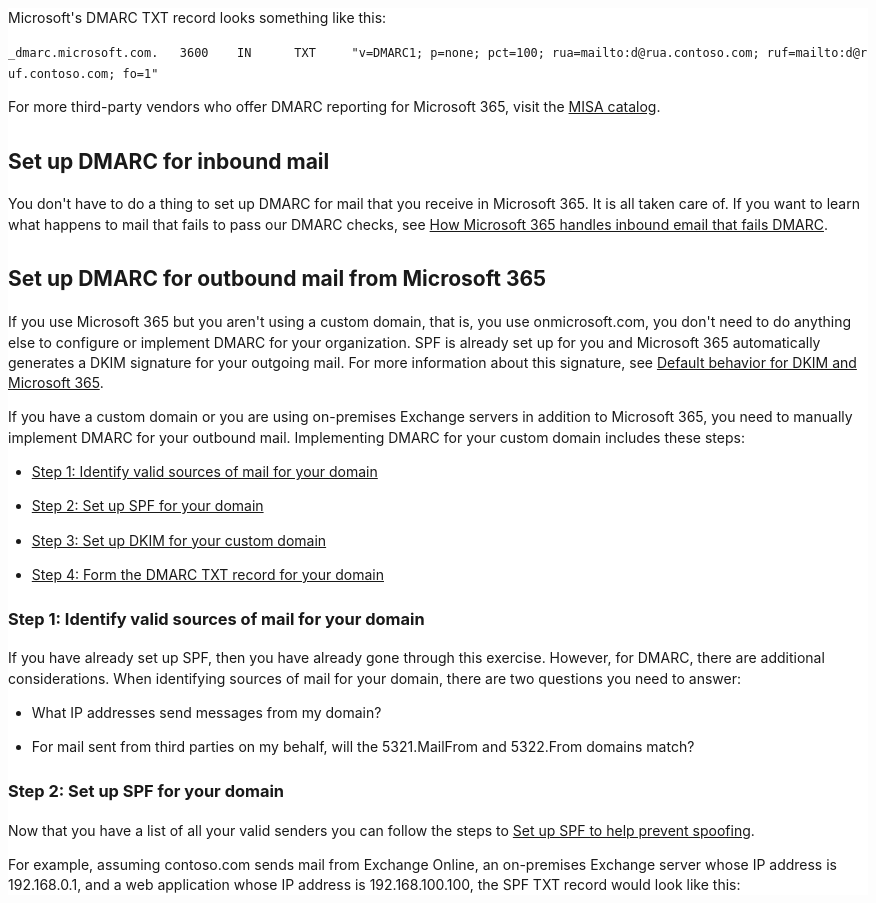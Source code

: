 Microsoft's DMARC TXT record looks something like this:

```console
_dmarc.microsoft.com.   3600    IN      TXT     "v=DMARC1; p=none; pct=100; rua=mailto:d@rua.contoso.com; ruf=mailto:d@ruf.contoso.com; fo=1"
```

For more third-party vendors who offer DMARC reporting for Microsoft 365, visit the [MISA catalog](https://www.microsoft.com/misapartnercatalog?IntegratedProducts=DMARCReportingforOffice365).

## Set up DMARC for inbound mail

You don't have to do a thing to set up DMARC for mail that you receive in Microsoft 365. It is all taken care of. If you want to learn what happens to mail that fails to pass our DMARC checks, see [How Microsoft 365 handles inbound email that fails DMARC](#how-microsoft-365-handles-inbound-email-that-fails-dmarc).

## Set up DMARC for outbound mail from Microsoft 365

If you use Microsoft 365 but you aren't using a custom domain, that is, you use onmicrosoft.com, you don't need to do anything else to configure or implement DMARC for your organization. SPF is already set up for you and Microsoft 365 automatically generates a DKIM signature for your outgoing mail. For more information about this signature, see [Default behavior for DKIM and Microsoft 365](use-dkim-to-validate-outbound-email.md#DefaultDKIMbehavior).

 If you have a custom domain or you are using on-premises Exchange servers in addition to Microsoft 365, you need to manually implement DMARC for your outbound mail. Implementing DMARC for your custom domain includes these steps:

- [Step 1: Identify valid sources of mail for your domain](#step-1-identify-valid-sources-of-mail-for-your-domain)

- [Step 2: Set up SPF for your domain](#step-2-set-up-spf-for-your-domain)

- [Step 3: Set up DKIM for your custom domain](#step-3-set-up-dkim-for-your-custom-domain)

- [Step 4: Form the DMARC TXT record for your domain](#step-4-form-the-dmarc-txt-record-for-your-domain)

### Step 1: Identify valid sources of mail for your domain

If you have already set up SPF, then you have already gone through this exercise. However, for DMARC, there are additional considerations. When identifying sources of mail for your domain, there are two questions you need to answer:

- What IP addresses send messages from my domain?

- For mail sent from third parties on my behalf, will the 5321.MailFrom and 5322.From domains match?

### Step 2: Set up SPF for your domain

Now that you have a list of all your valid senders you can follow the steps to [Set up SPF to help prevent spoofing](set-up-spf-in-office-365-to-help-prevent-spoofing.md).

For example, assuming contoso.com sends mail from Exchange Online, an on-premises Exchange server whose IP address is 192.168.0.1, and a web application whose IP address is 192.168.100.100, the SPF TXT record would look like this:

- **YOUR OBJECTIVE**
Omitting all pictures, set the listing down exactly.

- **ANSWER**
Source code

: Microsoft's DMARC TXT record looks something like this:

```console
_dmarc.microsoft.com.   3600    IN      TXT     "v=DMARC1; p=none; pct=100; rua=mailto:d@rua.contoso.com; ruf=mailto:d@ruf.contoso.com; fo=1"
```

For more third-party vendors who offer DMARC reporting for Microsoft 365, visit the [MISA catalog](https://www.microsoft.com/misapartnercatalog?IntegratedProducts=DMARCReportingforOffice365).

## Set up DMARC for inbound mail

You don't have to do a thing to set up DMARC for mail that you receive in Microsoft 365. It is all taken care of. If you want to learn what happens to mail that fails to pass our DMARC checks, see [How Microsoft 365 handles inbound email that fails DMARC](#how-microsoft-365-handles-inbound-email-that-fails-dmarc).

## Set up DMARC for outbound mail from Microsoft 365

If you use Microsoft 365 but you aren't using a custom domain, that is, you use onmicrosoft.com, you don't need to do anything else to configure or implement DMARC for your organization. SPF is already set up for you and Microsoft 365 automatically generates a DKIM signature for your outgoing mail. For more information about this signature, see [Default behavior for DKIM and Microsoft 365](use-dkim-to-validate-outbound-email.md#DefaultDKIMbehavior).

 If you have a custom domain or you are using on-premises Exchange servers in addition to Microsoft 365, you need to manually implement DMARC for your outbound mail. Implementing DMARC for your custom domain includes these steps:

- [Step 1: Identify valid sources of mail for your domain](#step-1-identify-valid-sources-of-mail-for-your-domain)

- [Step 2: Set up SPF for your domain](#step-2-set-up-spf-for-your-domain)

- [Step 3: Set up DKIM for your custom domain](#step-3-set-up-dkim-for-your-custom-domain)

- [Step 4: Form the DMARC TXT record for your domain](#step-4-form-the-dmarc-txt-record-for-your-domain)

### Step 1: Identify valid sources of mail for your domain

If you have already set up SPF, then you have already gone through this exercise. However, for DMARC, there are additional considerations. When identifying sources of mail for your domain, there are two questions you need to answer:

- What IP addresses send messages from my domain?

- For mail sent from third parties on my behalf, will the 5321.MailFrom and 5322.From domains match?

### Step 2: Set up SPF for your domain

Now that you have a list of all your valid senders you can follow the steps to [Set up SPF to help prevent spoofing](set-up-spf-in-office-365-to-help-prevent-spoofing.md).

For example, assuming contoso.com sends mail from Exchange Online, an on-premises Exchange server whose IP address is 192.168.0.1, and a web application whose IP address is 192.168.100.100, the SPF TXT record would look like this:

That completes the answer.